◆ DIRECTIONS
Copy every line of the listing that holds the string "golang".

◆ LISTED RECORDS
● ● ● ● ● ● ●
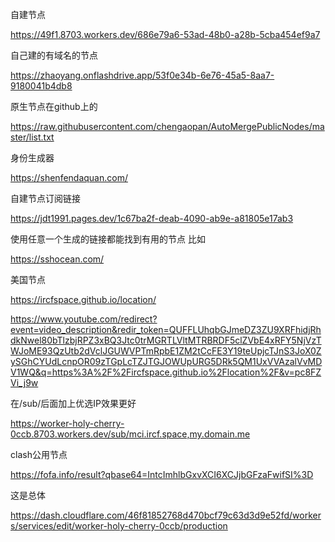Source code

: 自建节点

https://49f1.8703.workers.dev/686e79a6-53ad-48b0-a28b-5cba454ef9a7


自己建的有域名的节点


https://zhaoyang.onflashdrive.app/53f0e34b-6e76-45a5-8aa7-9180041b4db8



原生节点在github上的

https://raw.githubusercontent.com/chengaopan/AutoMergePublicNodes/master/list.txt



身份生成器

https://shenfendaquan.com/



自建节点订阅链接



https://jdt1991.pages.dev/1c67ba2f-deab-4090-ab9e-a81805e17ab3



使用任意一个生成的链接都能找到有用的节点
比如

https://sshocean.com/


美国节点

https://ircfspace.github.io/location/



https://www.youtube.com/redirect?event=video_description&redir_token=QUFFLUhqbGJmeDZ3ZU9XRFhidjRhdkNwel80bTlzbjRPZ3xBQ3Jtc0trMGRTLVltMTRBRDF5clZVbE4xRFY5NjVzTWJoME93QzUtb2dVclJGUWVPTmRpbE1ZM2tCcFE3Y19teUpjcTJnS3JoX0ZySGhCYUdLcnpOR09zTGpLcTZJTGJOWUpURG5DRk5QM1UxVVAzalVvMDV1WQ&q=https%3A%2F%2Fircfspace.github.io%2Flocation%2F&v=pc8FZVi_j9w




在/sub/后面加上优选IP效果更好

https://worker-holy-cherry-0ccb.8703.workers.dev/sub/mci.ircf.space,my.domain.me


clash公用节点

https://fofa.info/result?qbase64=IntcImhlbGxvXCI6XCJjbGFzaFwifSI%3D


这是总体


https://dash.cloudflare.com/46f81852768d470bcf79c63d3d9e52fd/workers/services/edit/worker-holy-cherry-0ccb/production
● ● ● ● ● ● ●
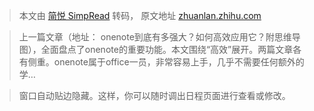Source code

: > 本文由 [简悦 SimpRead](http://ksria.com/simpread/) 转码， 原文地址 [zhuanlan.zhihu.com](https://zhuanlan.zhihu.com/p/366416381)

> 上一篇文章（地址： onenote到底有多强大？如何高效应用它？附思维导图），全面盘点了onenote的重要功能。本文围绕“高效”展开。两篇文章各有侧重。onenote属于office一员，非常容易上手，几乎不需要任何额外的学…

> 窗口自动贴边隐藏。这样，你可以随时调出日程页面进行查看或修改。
● ● ● ● ● ● ●
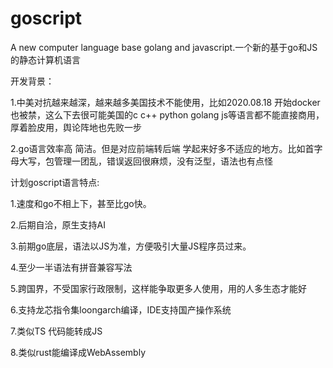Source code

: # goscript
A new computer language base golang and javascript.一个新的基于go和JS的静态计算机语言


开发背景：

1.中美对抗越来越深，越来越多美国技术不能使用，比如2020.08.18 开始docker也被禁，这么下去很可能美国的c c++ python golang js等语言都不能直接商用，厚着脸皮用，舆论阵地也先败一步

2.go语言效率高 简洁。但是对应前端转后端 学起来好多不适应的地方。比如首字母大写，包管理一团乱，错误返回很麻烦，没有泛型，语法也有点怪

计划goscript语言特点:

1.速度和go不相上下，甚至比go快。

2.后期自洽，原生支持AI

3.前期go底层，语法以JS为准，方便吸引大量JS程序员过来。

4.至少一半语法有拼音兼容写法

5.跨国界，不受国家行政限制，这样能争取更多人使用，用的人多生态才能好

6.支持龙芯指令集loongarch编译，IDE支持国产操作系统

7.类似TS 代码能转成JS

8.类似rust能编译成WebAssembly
● ● ● ● ● ● ●
◆ RESULT FOR THIS EXERCISE
A new computer language base golang and javascript.一个新的基于go和JS的静态计算机语言
1.中美对抗越来越深，越来越多美国技术不能使用，比如2020.08.18 开始docker也被禁，这么下去很可能美国的c c++ python golang js等语言都不能直接商用，厚着脸皮用，舆论阵地也先败一步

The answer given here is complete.